[Opening Recorded data section]

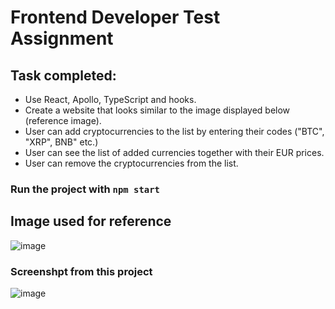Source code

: # Frontend Developer Test Assignment

## Task completed:

- Use React, Apollo, TypeScript and hooks.
- Create a website that looks similar to the image displayed below (reference image).
- User can add cryptocurrencies to the list by entering their codes ("BTC", "XRP", BNB" etc.)
- User can see the list of added currencies together with their EUR prices.
- User can remove the cryptocurrencies from the list.

### Run the project with `npm start`

## Image used for reference
![image](https://user-images.githubusercontent.com/10751858/164994661-c119f0d0-ed21-4697-a833-78695918c7b1.png)

### Screenshpt from this project
![image](https://user-images.githubusercontent.com/10751858/164994709-cd626a97-d272-4120-978b-03752df13f43.png)

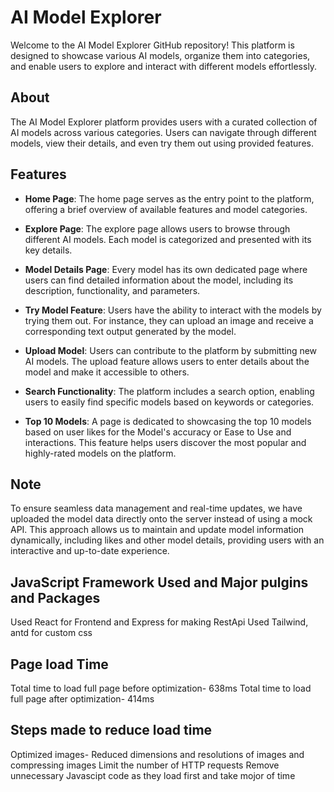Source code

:# AI Model Explorer

Welcome to the AI Model Explorer GitHub repository! This platform is designed to showcase various AI models, organize them into categories, and enable users to explore and interact with different models effortlessly.

## About

The AI Model Explorer platform provides users with a curated collection of AI models across various categories. Users can navigate through different models, view their details, and even try them out using provided features.

## Features

- **Home Page**: The home page serves as the entry point to the platform, offering a brief overview of available features and model categories.

- **Explore Page**: The explore page allows users to browse through different AI models. Each model is categorized and presented with its key details.

- **Model Details Page**: Every model has its own dedicated page where users can find detailed information about the model, including its description, functionality, and parameters.

- **Try Model Feature**: Users have the ability to interact with the models by trying them out. For instance, they can upload an image and receive a corresponding text output generated by the model.

- **Upload Model**: Users can contribute to the platform by submitting new AI models. The upload feature allows users to enter details about the model and make it accessible to others.

- **Search Functionality**: The platform includes a search option, enabling users to easily find specific models based on keywords or categories.

- **Top 10 Models**: A page is dedicated to showcasing the top 10 models based on user likes for the Model's accuracy or Ease to Use and interactions. This feature helps users discover the most popular and highly-rated models on the platform.

## Note

To ensure seamless data management and real-time updates, we have uploaded the model data directly onto the server instead of using a mock API. This approach allows us to maintain and update model information dynamically, including likes and other model details, providing users with an interactive and up-to-date experience.

## JavaScript Framework Used and Major pulgins and Packages

Used React for Frontend and Express for making RestApi
Used Tailwind, antd for custom css

## Page load Time

Total time to load full page before optimization- 638ms
Total time to load full page after optimization- 414ms

## Steps made to reduce load time

Optimized images- Reduced dimensions and resolutions of images and compressing images
Limit the number of HTTP requests
Remove unnecessary Javascipt code as they load first and take mojor of time
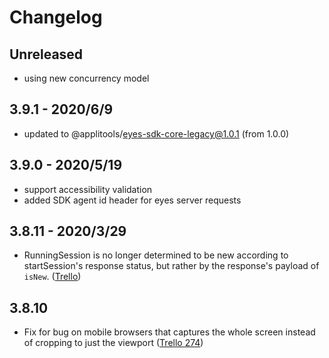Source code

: # Changelog

## Unreleased

- using new concurrency model

## 3.9.1 - 2020/6/9

- updated to @applitools/eyes-sdk-core-legacy@1.0.1 (from 1.0.0)

## 3.9.0 - 2020/5/19

- support accessibility validation
- added SDK agent id header for eyes server requests

## 3.8.11 - 2020/3/29

- RunningSession is no longer determined to be new according to startSession's response status, but rather by the response's payload of `isNew`. ([Trello](https://trello.com/c/60Rm4xXG/240-support-future-long-running-tasks))

## 3.8.10

- Fix for bug on mobile browsers that captures the whole screen instead of cropping to just the viewport ([Trello 274](https://trello.com/c/NfcL4xXw))
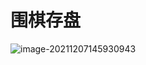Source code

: # 围棋存盘

![image-20211207145930943](C:\Users\aken_hu\AppData\Roaming\Typora\typora-user-images\image-20211207145930943.png)

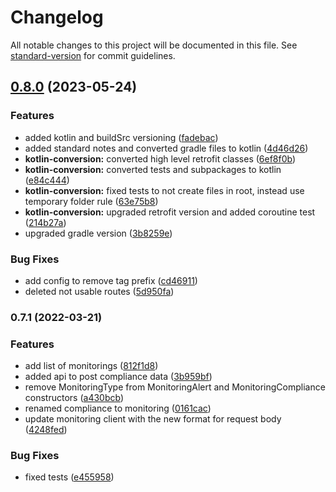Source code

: # Changelog

All notable changes to this project will be documented in this file. See [standard-version](https://github.com/conventional-changelog/standard-version) for commit guidelines.

## [0.8.0](https://github.com/movisens/movisensxs-api/compare/v0.7.1...v0.8.0) (2023-05-24)


### Features

* added kotlin and buildSrc versioning ([fadebac](https://github.com/movisens/movisensxs-api/commit/fadebac135df66491da9ef032e75c723acc00934))
* added standard notes and converted gradle files to kotlin ([4d46d26](https://github.com/movisens/movisensxs-api/commit/4d46d26ca9bb6d304dd4b5d7e3c6a6b0815e230e))
* **kotlin-conversion:** converted high level retrofit classes ([6ef8f0b](https://github.com/movisens/movisensxs-api/commit/6ef8f0b3ef7139f8a33fdb38c59ae91448fa8875))
* **kotlin-conversion:** converted tests and subpackages to kotlin ([e84c444](https://github.com/movisens/movisensxs-api/commit/e84c444ebfdb350e0bd0043d84f1a8dba9865792))
* **kotlin-conversion:** fixed tests to not create files in root, instead use temporary folder rule ([63e75b8](https://github.com/movisens/movisensxs-api/commit/63e75b8fbd5e45fed1ae910b7361c9961eb814be))
* **kotlin-conversion:** upgraded retrofit version and added coroutine test ([214b27a](https://github.com/movisens/movisensxs-api/commit/214b27ab7e51b9c798d2e834638619b6b10a9d18))
* upgraded gradle version ([3b8259e](https://github.com/movisens/movisensxs-api/commit/3b8259e7db576ad29a81a460f25409b0cee8c365))


### Bug Fixes

* add config to remove tag prefix ([cd46911](https://github.com/movisens/movisensxs-api/commit/cd469114a4aeb7df232aa7266f9ba1c6c352c953))
* deleted not usable routes ([5d950fa](https://github.com/movisens/movisensxs-api/commit/5d950fa3e7b2c4896b0ec7b8928c86fa896112b7))

### 0.7.1 (2022-03-21)


### Features

* add list of monitorings ([812f1d8](https://github.com/movisens/movisensxs-api/commit/812f1d8fc161d3aa2dc49ccc68628dc236625126))
* added api to post compliance data ([3b959bf](https://github.com/movisens/movisensxs-api/commit/3b959bf49a6f7c98a12cd88d0e0d9a916544b7cd))
* remove MonitoringType from MonitoringAlert and MonitoringCompliance constructors ([a430bcb](https://github.com/movisens/movisensxs-api/commit/a430bcb99cd07058587d1a61b794c4eec2abc833))
* renamed compliance to monitoring ([0161cac](https://github.com/movisens/movisensxs-api/commit/0161cacdef10d3391e025640562b984e59363571))
* update monitoring client with the new format for request body ([4248fed](https://github.com/movisens/movisensxs-api/commit/4248fed3fb5f5be794cb6cc3fa3ef0329faaf44c))


### Bug Fixes

* fixed tests ([e455958](https://github.com/movisens/movisensxs-api/commit/e455958de792b213d04f89eec57daad70e587335))
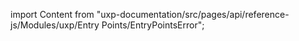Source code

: 
import Content from "uxp-documentation/src/pages/api/reference-js/Modules/uxp/Entry Points/EntryPointsError";

<Content query="product=photoshop"/>
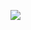 <a href="../woodfiresodafire.html"><img src="http://firedpot.com/images/woodfiresodafire/20110518-qd5d8tnirxd28hnp1bfp78j89y.jpg" /></a>
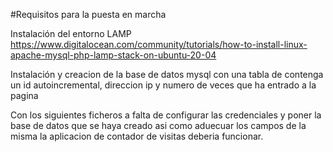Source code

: #Requisitos para la puesta en marcha

Instalación del entorno LAMP  https://www.digitalocean.com/community/tutorials/how-to-install-linux-apache-mysql-php-lamp-stack-on-ubuntu-20-04

Instalación y creacion de la base de datos mysql con una tabla de contenga un id autoincremental, direccion ip y numero de veces que ha entrado a la pagina

Con los siguientes ficheros a falta de configurar las credenciales y poner la base de datos que se haya creado asi como aduecuar los campos de la misma la aplicacion de contador de visitas deberia funcionar.

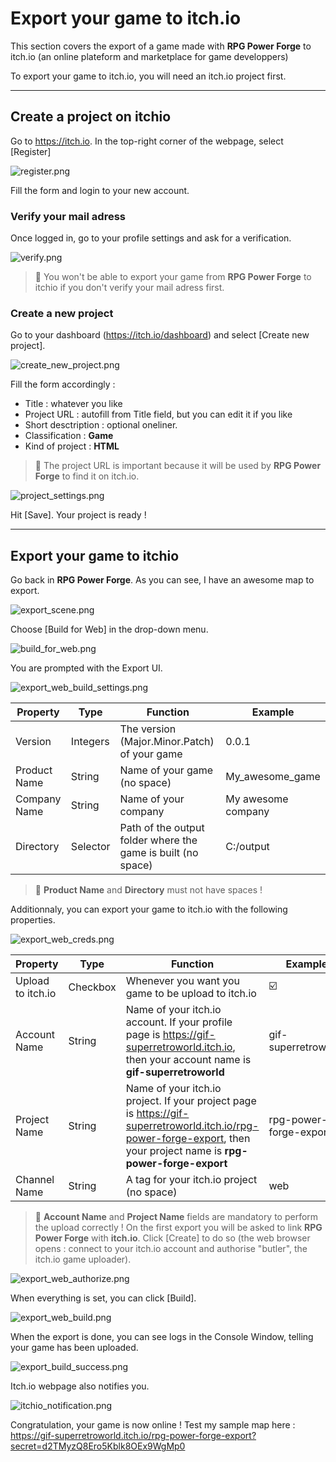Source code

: # Export your game to itch.io

This section covers the export of a game made with **RPG Power Forge** to itch.io (an online plateform and marketplace for game developpers)

To export your game to itch.io, you will need an itch.io project first.

---
## Create a project on itchio

Go to https://itch.io. In the top-right corner of the webpage, select [Register]

![register.png](./../media/export_itchio/register.png)

Fill the form and login to your new account.

### Verify your mail adress

Once logged in, go to your profile settings and ask for a verification.

![verify.png](./../media/export_itchio/verify.png)

> 🐲 You won't be able to export your game from **RPG Power Forge** to itchio if you don't verify your mail adress first.

### Create a new project

Go to your dashboard (https://itch.io/dashboard) and select [Create new project].

![create_new_project.png](./../media/export_itchio/create_new_project.png)

Fill the form accordingly :
* Title : whatever you like
* Project URL : autofill from Title field, but you can edit it if you like
* Short desctription : optional oneliner.
* Classification : **Game**
* Kind of project : **HTML**

> 🐲 The project URL is important because it will be used by **RPG Power Forge** to find it on itch.io.

![project_settings.png](./../media/export_itchio/project_settings.png)

Hit [Save]. Your project is ready !

---
## Export your game to itchio

Go back in **RPG Power Forge**. As you can see, I have an awesome map to export.

![export_scene.png](./../media/export_itchio/export_scene.png)

Choose [Build for Web] in the drop-down menu.

![build_for_web.png](./../media/export_itchio/build_for_web.png)

You are prompted with the Export UI.

![export_web_build_settings.png](./../media/export_itchio/export_web_build_settings.png)

Property|Type|Function|Example
--------|--------|--------|--------
Version|Integers|The version (Major.Minor.Patch) of your game | 0.0.1
Product Name|String|Name of your game (no space)| My_awesome_game
Company Name|String|Name of your company| My awesome company
Directory|Selector|Path of the output folder where the game is built (no space)| C:/output

> 🐲 **Product Name** and **Directory** must not have spaces !

Additionnaly, you can export your game to itch.io with the following properties.

![export_web_creds.png](./../media/export_itchio/export_web_creds.png)

Property|Type|Function|Example
--------|--------|--------|--------
Upload to itch.io|Checkbox|Whenever you want you game to be upload to itch.io| ☑️
Account Name|String|Name of your itch.io account. If your profile page is https://gif-superretroworld.itch.io, then your account name is **gif-superretroworld**| gif-superretroworld
Project Name|String|Name of your itch.io project. If your project page is https://gif-superretroworld.itch.io/rpg-power-forge-export, then your project name is **rpg-power-forge-export**| rpg-power-forge-export
Channel Name|String|A tag for your itch.io project (no space)| web


> 🐲 **Account Name** and **Project Name** fields are mandatory to perform the upload correctly ! On the first export you will be asked to link **RPG Power Forge** with **itch.io**. Click [Create] to do so (the web browser opens : connect to your itch.io account and authorise "butler", the itch.io game uploader).

![export_web_authorize.png](./../media/export_itchio/export_web_authorize.png)

When everything is set, you can click [Build].

![export_web_build.png](./../media/export_itchio/export_web_build.png)

When the export is done, you can see logs in the Console Window, telling your game has been uploaded.

![export_build_success.png](./../media/export_itchio/export_build_success.png)

Itch.io webpage also notifies you.

![itchio_notification.png](./../media/export_itchio/itchio_notification.PNG)

Congratulation, your game is now online ! Test my sample map here : https://gif-superretroworld.itch.io/rpg-power-forge-export?secret=d2TMyzQ8Ero5Kblk8OEx9WgMp0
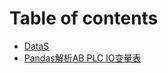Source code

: # Table of contents

* [DataS](README.md)
* [Pandas解析AB PLC IO变量表](pandas-jie-xi-ab-plc-io-bian-liang-biao.md)

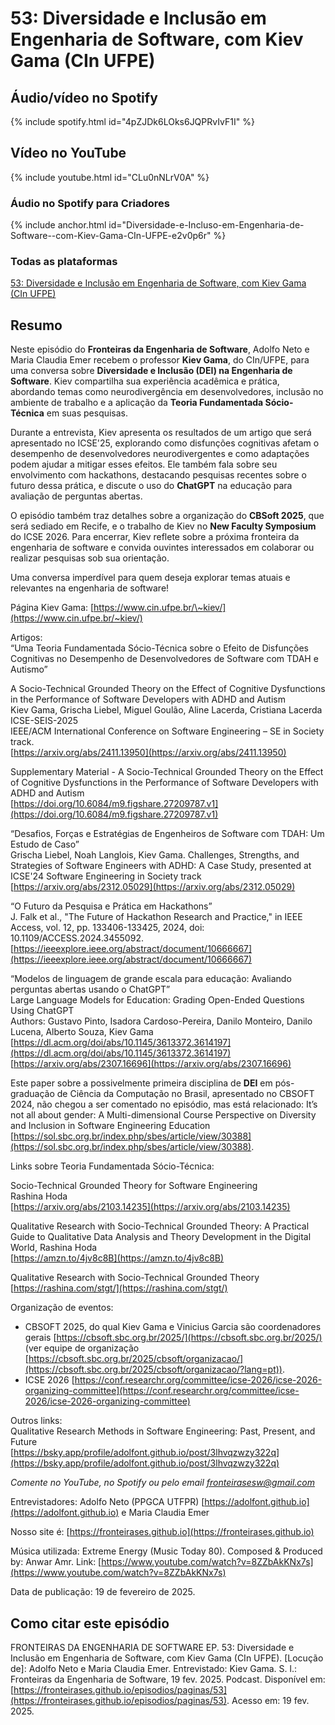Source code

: # 53: Diversidade e Inclusão em Engenharia de Software, com Kiev Gama (CIn UFPE)


## Áudio/vídeo no Spotify

{% include spotify.html id="4pZJDk6LOks6JQPRvIvF1I" %}

## Vídeo no YouTube

{% include youtube.html id="CLu0nNLrV0A" %}  

### Áudio no Spotify para Criadores


{% include anchor.html id="Diversidade-e-Incluso-em-Engenharia-de-Software--com-Kiev-Gama-CIn-UFPE-e2v0p6r" %}


### Todas as plataformas


[53: Diversidade e Inclusão em Engenharia de Software, com Kiev Gama (CIn UFPE)
](https://creators.spotify.com/pod/show/fronteirases/episodes/Diversidade-e-Incluso-em-Engenharia-de-Software--com-Kiev-Gama-CIn-UFPE-e2v0p6r)



## Resumo

Neste episódio do **Fronteiras da Engenharia de Software**, Adolfo Neto e Maria Claudia Emer recebem o professor **Kiev Gama**, do CIn/UFPE, para uma conversa sobre **Diversidade e Inclusão (DEI) na Engenharia de Software**. Kiev compartilha sua experiência acadêmica e prática, abordando temas como neurodivergência em desenvolvedores, inclusão no ambiente de trabalho e a aplicação da **Teoria Fundamentada Sócio-Técnica** em suas pesquisas.

Durante a entrevista, Kiev apresenta os resultados de um artigo que será apresentado no ICSE'25, explorando como disfunções cognitivas afetam o desempenho de desenvolvedores neurodivergentes e como adaptações podem ajudar a mitigar esses efeitos. Ele também fala sobre seu envolvimento com hackathons, destacando pesquisas recentes sobre o futuro dessa prática, e discute o uso do **ChatGPT** na educação para avaliação de perguntas abertas.

O episódio também traz detalhes sobre a organização do **CBSoft 2025**, que será sediado em Recife, e o trabalho de Kiev no **New Faculty Symposium** do ICSE 2026\. Para encerrar, Kiev reflete sobre a próxima fronteira da engenharia de software e convida ouvintes interessados em colaborar ou realizar pesquisas sob sua orientação.

Uma conversa imperdível para quem deseja explorar temas atuais e relevantes na engenharia de software\!

Página Kiev Gama: [https://www.cin.ufpe.br/\~kiev/](https://www.cin.ufpe.br/~kiev/)   


Artigos:  
“Uma Teoria Fundamentada Sócio-Técnica sobre o Efeito de Disfunções Cognitivas no Desempenho de Desenvolvedores de Software com TDAH e Autismo”

A Socio-Technical Grounded Theory on the Effect of Cognitive Dysfunctions in the Performance of Software Developers with ADHD and Autism  
Kiev Gama, Grischa Liebel, Miguel Goulão, Aline Lacerda, Cristiana Lacerda  
ICSE-SEIS-2025  
IEEE/ACM International Conference on Software Engineering – SE in Society track.  
[https://arxiv.org/abs/2411.13950](https://arxiv.org/abs/2411.13950)

Supplementary Material \- A Socio-Technical Grounded Theory on the Effect of Cognitive Dysfunctions in the Performance of Software Developers with ADHD and Autism  
[https://doi.org/10.6084/m9.figshare.27209787.v1](https://doi.org/10.6084/m9.figshare.27209787.v1) 

“Desafios, Forças e Estratégias de Engenheiros de Software com TDAH: Um Estudo de Caso”  
Grischa Liebel, Noah Langlois, Kiev Gama. Challenges, Strengths, and Strategies of Software Engineers with ADHD: A Case Study, presented at ICSE'24 Software Engineering in Society track  
[https://arxiv.org/abs/2312.05029](https://arxiv.org/abs/2312.05029) 

“O Futuro da Pesquisa e Prática em Hackathons”  
J. Falk et al., "The Future of Hackathon Research and Practice," in IEEE Access, vol. 12, pp. 133406-133425, 2024, doi: 10.1109/ACCESS.2024.3455092.  
[https://ieeexplore.ieee.org/abstract/document/10666667](https://ieeexplore.ieee.org/abstract/document/10666667) 

“Modelos de linguagem de grande escala para educação: Avaliando perguntas abertas usando o ChatGPT”  
Large Language Models for Education: Grading Open-Ended Questions Using ChatGPT  
Authors: Gustavo Pinto, Isadora Cardoso-Pereira, Danilo Monteiro, Danilo Lucena, Alberto Souza, Kiev Gama  
[https://dl.acm.org/doi/abs/10.1145/3613372.3614197](https://dl.acm.org/doi/abs/10.1145/3613372.3614197)   
[https://arxiv.org/abs/2307.16696](https://arxiv.org/abs/2307.16696) 

Este paper sobre a possivelmente primeira disciplina de **DEI** em pós-graduação de Ciência da Computação no Brasil, apresentado no CBSOFT 2024, não chegou a ser comentado no episódio, mas está relacionado: It’s not all about gender: A Multi-dimensional Course Perspective on Diversity and Inclusion in Software Engineering Education  
 [https://sol.sbc.org.br/index.php/sbes/article/view/30388](https://sol.sbc.org.br/index.php/sbes/article/view/30388).

Links sobre Teoria Fundamentada Sócio-Técnica:

Socio-Technical Grounded Theory for Software Engineering  
Rashina Hoda  
[https://arxiv.org/abs/2103.14235](https://arxiv.org/abs/2103.14235)  

Qualitative Research with Socio-Technical Grounded Theory: A Practical Guide to Qualitative Data Analysis and Theory Development in the Digital World, Rashina Hoda  
[https://amzn.to/4jv8c8B](https://amzn.to/4jv8c8B)  

Qualitative Research with Socio-Technical Grounded Theory  
[https://rashina.com/stgt/](https://rashina.com/stgt/) 

Organização de eventos: 

- CBSOFT 2025, do qual Kiev Gama e Vinicius Garcia são coordenadores gerais [https://cbsoft.sbc.org.br/2025/](https://cbsoft.sbc.org.br/2025/) (ver equipe de organização [https://cbsoft.sbc.org.br/2025/cbsoft/organizacao/](https://cbsoft.sbc.org.br/2025/cbsoft/organizacao/?lang=pt)).  
- ICSE 2026 [https://conf.researchr.org/committee/icse-2026/icse-2026-organizing-committee](https://conf.researchr.org/committee/icse-2026/icse-2026-organizing-committee) 

Outros links:  
Qualitative Research Methods in Software Engineering: Past, Present, and Future  
[https://bsky.app/profile/adolfont.github.io/post/3lhvqzwzy322q](https://bsky.app/profile/adolfont.github.io/post/3lhvqzwzy322q) 

*Comente no YouTube, no Spotify ou pelo email* ⁠*fronteirasesw@gmail.com*⁠

Entrevistadores: Adolfo Neto (PPGCA UTFPR) ⁠⁠⁠⁠⁠⁠[⁠https://adolfont.github.io⁠](https://adolfont.github.io)  ⁠  ⁠e Maria Claudia Emer

Nosso site é: ⁠⁠⁠⁠[⁠https://fronteirases.github.io⁠](https://fronteirases.github.io)  ⁠  

Música utilizada: Extreme Energy (Music Today 80). Composed & Produced by: Anwar Amr. Link:⁠ ⁠⁠⁠⁠⁠⁠[⁠https://www.youtube.com/watch?v=8ZZbAkKNx7s⁠](https://www.youtube.com/watch?v=8ZZbAkKNx7s)  ⁠⁠⁠⁠   

 

Data de publicação: 19 de fevereiro de 2025.

## Como citar este episódio

FRONTEIRAS DA ENGENHARIA DE SOFTWARE EP. 53: Diversidade e Inclusão em Engenharia de Software, com Kiev Gama (CIn UFPE). \[Locução de\]: Adolfo Neto e Maria Claudia Emer. Entrevistado: Kiev Gama. S. l.: Fronteiras da Engenharia de Software, 19 fev. 2025\. Podcast. Disponível em: ⁠⁠⁠⁠[https://fronteirases.github.io/episodios/paginas/53](https://fronteirases.github.io/episodios/paginas/53).  ⁠Acesso em: 19 fev. 2025\.

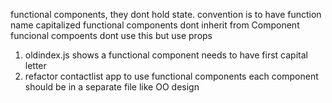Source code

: functional components, they dont hold state. convention is to have function name capitalized
functional components dont inherit from Component
funcional compoents dont use this but use props

1) oldindex.js shows a functional component needs to have first capital letter
2) refactor contactlist app to use functional components
each component should be in a separate file like OO design
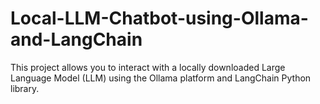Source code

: # Local-LLM-Chatbot-using-Ollama-and-LangChain
This project allows you to interact with a locally downloaded Large Language Model (LLM) using the Ollama platform and LangChain Python library.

[Closing Recorded data section]

■ **Problem description**
Your task is to show every line of the listing above containing "that".

■ **Response to this exercise**
- Create a website that looks similar to the image displayed below (reference image).
- Fix for bug on mobile browsers that captures the whole screen instead of cropping to just the viewport ([Trello 274](https://trello.com/c/NfcL4xXw))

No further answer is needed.